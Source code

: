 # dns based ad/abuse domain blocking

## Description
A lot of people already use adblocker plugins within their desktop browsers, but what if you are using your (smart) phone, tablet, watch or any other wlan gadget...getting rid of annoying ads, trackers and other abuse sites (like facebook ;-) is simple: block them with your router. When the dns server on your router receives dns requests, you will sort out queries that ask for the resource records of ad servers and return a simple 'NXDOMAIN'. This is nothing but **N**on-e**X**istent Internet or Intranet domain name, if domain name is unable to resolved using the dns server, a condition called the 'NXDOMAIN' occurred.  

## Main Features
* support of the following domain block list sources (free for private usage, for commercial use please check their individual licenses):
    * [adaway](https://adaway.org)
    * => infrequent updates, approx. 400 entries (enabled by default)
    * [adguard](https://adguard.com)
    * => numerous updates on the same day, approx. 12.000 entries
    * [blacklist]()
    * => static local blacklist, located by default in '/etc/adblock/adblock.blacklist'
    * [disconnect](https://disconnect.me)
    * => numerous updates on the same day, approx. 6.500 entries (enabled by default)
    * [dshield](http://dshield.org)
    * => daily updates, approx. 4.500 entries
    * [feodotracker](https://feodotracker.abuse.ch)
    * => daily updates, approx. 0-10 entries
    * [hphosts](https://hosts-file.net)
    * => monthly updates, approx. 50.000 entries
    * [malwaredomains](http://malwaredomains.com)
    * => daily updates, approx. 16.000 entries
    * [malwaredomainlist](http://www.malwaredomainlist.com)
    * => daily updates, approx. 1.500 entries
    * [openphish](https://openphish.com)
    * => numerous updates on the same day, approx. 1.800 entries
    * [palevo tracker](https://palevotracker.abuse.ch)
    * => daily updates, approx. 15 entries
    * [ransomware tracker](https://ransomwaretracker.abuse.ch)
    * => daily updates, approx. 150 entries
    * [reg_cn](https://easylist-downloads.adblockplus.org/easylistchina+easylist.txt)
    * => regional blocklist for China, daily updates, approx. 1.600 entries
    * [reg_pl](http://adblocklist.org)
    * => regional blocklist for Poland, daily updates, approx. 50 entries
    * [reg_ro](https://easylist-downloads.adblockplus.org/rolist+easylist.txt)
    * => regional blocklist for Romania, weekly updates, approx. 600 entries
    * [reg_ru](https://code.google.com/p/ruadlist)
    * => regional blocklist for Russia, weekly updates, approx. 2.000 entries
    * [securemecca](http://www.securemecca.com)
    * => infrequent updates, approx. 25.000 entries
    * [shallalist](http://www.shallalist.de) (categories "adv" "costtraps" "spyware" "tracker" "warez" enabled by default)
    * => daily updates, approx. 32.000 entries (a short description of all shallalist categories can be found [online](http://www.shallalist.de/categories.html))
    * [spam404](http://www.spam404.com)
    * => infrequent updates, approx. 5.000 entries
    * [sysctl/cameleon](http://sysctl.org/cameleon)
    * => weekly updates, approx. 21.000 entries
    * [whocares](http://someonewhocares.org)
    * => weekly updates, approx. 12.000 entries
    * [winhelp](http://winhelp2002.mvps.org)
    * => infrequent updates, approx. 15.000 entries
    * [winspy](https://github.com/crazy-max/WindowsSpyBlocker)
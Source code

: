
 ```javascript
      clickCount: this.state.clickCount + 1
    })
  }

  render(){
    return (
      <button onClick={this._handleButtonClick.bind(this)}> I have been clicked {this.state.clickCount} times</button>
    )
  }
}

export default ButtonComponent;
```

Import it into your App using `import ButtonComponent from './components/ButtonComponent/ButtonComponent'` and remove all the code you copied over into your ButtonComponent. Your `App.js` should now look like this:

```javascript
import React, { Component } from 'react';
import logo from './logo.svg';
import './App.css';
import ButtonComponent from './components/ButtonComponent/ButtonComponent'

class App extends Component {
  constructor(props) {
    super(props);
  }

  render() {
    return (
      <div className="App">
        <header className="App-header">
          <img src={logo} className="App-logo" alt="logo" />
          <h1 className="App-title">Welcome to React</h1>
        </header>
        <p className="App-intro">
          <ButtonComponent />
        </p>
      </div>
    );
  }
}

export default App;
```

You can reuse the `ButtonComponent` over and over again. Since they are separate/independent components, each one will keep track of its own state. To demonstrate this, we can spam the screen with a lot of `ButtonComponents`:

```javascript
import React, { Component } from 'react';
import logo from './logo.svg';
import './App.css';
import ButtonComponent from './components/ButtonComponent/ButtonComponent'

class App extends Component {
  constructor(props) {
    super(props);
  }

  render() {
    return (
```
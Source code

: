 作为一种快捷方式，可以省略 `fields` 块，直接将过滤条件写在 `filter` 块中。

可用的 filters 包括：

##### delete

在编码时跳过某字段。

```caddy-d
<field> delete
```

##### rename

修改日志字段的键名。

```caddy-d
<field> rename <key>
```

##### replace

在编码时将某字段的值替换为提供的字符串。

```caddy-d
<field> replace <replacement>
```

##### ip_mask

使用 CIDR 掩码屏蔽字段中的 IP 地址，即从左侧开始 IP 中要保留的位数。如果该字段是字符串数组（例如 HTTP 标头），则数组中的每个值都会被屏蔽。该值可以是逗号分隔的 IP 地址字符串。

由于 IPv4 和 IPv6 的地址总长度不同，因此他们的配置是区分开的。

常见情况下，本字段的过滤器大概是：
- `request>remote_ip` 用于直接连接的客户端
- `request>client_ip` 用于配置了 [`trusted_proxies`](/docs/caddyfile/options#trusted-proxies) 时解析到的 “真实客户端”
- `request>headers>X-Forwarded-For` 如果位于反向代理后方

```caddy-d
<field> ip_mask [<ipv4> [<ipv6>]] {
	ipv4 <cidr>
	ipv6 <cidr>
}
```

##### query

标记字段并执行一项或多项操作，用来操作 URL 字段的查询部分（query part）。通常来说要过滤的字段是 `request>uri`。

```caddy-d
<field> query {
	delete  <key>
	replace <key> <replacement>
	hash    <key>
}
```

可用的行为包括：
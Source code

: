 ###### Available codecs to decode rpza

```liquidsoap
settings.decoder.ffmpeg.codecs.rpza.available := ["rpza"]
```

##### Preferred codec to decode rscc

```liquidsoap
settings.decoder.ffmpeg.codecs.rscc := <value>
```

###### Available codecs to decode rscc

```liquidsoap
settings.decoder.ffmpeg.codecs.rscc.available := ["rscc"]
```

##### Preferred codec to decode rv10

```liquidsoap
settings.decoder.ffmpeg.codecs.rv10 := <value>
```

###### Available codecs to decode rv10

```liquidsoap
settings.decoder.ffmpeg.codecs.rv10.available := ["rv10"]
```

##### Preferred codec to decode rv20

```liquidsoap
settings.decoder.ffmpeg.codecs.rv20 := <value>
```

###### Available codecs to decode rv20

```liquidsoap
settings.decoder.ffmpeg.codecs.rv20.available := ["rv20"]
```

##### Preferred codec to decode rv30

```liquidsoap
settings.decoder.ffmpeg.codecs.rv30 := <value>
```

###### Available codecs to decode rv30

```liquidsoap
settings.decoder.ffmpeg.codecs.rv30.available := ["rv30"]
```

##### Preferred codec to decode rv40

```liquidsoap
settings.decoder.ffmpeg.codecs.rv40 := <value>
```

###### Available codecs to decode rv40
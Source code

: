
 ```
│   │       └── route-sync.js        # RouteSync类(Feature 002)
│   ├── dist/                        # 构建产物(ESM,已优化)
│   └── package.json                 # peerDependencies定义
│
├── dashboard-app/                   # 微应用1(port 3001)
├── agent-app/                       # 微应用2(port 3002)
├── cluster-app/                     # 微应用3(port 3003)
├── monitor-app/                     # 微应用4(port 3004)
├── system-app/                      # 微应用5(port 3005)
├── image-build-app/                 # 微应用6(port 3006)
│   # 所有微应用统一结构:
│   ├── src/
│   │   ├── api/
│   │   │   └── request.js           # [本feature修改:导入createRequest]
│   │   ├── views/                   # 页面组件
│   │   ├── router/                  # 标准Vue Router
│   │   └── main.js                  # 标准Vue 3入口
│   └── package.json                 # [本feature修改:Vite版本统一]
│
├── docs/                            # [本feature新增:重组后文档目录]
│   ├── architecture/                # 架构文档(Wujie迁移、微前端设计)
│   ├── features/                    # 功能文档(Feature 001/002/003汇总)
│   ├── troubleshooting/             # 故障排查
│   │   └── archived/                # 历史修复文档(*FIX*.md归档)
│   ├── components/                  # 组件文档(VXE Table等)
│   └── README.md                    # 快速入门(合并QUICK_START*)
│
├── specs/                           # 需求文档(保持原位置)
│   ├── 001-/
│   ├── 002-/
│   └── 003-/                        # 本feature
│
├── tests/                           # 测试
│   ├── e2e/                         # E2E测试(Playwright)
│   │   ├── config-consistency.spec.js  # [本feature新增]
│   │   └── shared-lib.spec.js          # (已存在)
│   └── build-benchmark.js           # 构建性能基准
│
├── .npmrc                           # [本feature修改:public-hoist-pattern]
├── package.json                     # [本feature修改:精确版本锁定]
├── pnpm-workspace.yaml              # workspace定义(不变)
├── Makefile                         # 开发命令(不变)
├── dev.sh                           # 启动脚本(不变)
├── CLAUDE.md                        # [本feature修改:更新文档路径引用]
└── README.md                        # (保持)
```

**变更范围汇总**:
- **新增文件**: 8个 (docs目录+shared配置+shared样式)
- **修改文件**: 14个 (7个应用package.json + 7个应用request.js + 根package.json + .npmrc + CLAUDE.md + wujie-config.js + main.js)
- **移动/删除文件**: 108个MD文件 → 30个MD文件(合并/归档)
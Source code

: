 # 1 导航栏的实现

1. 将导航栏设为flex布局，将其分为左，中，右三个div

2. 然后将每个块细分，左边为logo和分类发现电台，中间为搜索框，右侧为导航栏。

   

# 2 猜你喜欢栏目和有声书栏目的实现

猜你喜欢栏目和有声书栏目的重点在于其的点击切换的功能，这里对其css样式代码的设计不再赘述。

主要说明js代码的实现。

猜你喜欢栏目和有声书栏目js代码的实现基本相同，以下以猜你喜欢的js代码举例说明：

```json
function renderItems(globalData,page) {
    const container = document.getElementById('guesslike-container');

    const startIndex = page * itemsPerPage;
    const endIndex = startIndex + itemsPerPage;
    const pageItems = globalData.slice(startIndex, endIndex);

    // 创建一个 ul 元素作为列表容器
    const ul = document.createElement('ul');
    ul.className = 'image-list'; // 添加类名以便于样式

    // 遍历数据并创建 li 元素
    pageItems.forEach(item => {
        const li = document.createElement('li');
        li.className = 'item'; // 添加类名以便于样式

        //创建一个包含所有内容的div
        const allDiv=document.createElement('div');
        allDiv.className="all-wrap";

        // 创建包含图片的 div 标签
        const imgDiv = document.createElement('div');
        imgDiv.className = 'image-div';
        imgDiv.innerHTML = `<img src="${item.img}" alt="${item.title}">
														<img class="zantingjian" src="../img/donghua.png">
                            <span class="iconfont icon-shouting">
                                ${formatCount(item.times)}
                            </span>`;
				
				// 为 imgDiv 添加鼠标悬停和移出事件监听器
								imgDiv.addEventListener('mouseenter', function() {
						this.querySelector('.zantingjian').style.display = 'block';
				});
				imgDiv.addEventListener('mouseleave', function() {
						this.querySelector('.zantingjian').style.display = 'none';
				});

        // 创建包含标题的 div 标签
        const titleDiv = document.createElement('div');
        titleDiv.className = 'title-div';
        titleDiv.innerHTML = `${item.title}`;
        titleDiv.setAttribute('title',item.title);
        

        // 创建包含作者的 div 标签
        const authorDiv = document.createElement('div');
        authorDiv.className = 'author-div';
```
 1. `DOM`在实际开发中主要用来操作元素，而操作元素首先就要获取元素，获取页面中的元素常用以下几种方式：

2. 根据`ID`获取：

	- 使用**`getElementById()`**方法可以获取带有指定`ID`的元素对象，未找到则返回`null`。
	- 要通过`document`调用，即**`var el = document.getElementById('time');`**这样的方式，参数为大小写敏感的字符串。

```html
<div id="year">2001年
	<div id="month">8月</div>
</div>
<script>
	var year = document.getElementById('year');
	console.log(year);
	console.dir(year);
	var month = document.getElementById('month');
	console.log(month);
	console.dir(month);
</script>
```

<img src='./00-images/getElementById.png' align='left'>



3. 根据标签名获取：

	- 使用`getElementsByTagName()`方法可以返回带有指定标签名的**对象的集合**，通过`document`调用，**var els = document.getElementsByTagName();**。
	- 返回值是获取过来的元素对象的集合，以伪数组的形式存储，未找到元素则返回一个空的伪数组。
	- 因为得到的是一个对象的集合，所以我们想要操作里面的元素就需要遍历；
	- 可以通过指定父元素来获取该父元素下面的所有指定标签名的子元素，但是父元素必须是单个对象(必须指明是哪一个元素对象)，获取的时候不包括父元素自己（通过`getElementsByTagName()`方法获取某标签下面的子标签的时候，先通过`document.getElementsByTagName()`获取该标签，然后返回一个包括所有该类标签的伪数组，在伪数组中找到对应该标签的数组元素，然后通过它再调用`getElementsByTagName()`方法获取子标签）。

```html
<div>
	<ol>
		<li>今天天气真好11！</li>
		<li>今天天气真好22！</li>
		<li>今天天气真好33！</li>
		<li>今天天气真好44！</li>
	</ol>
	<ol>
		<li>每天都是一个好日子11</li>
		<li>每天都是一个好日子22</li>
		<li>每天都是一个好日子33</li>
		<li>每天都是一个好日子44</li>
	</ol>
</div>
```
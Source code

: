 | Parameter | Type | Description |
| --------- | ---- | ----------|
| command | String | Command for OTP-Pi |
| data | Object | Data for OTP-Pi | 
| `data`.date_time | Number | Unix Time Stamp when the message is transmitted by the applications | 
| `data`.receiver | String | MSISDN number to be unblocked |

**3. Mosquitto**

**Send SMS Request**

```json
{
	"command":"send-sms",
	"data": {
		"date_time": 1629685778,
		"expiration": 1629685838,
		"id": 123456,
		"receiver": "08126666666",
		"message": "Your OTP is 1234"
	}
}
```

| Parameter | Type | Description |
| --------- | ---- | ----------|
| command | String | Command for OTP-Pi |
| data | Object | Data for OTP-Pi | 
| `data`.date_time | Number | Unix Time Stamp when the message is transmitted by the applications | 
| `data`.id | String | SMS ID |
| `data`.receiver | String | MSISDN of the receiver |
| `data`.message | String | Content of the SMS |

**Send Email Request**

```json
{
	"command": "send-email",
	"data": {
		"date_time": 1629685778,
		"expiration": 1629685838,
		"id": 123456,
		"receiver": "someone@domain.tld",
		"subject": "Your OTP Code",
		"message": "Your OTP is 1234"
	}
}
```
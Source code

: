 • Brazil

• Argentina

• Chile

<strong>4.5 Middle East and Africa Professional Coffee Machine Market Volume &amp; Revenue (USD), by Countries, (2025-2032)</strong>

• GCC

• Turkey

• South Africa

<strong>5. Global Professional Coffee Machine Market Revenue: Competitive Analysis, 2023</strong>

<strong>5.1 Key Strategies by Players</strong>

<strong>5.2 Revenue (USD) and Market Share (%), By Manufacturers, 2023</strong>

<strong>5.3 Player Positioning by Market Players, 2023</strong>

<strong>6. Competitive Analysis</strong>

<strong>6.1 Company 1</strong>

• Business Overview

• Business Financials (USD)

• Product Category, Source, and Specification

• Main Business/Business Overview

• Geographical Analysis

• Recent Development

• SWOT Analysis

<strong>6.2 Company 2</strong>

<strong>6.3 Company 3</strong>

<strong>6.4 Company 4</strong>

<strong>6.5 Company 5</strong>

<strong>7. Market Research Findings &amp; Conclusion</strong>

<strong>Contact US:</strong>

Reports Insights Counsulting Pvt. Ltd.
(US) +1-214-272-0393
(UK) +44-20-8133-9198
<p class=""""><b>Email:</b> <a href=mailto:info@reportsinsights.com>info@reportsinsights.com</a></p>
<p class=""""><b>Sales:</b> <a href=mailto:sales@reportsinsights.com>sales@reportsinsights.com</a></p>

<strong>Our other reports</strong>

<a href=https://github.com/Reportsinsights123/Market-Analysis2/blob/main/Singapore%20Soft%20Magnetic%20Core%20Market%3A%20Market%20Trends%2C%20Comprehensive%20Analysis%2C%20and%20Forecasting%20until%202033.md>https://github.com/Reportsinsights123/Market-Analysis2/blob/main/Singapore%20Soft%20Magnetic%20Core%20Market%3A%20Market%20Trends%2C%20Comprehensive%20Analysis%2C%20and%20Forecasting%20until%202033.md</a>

________________________________________

**Description of the task**:
Above are some records. Copy each of their lines that holds the string "Coffee".

**Solution to this problem**:
<strong>4.5 Middle East and Africa Professional Coffee Machine Market Volume &amp; Revenue (USD), by Countries, (2025-2032)</strong>
<strong>5. Global Professional Coffee Machine Market Revenue: Competitive Analysis, 2023</strong>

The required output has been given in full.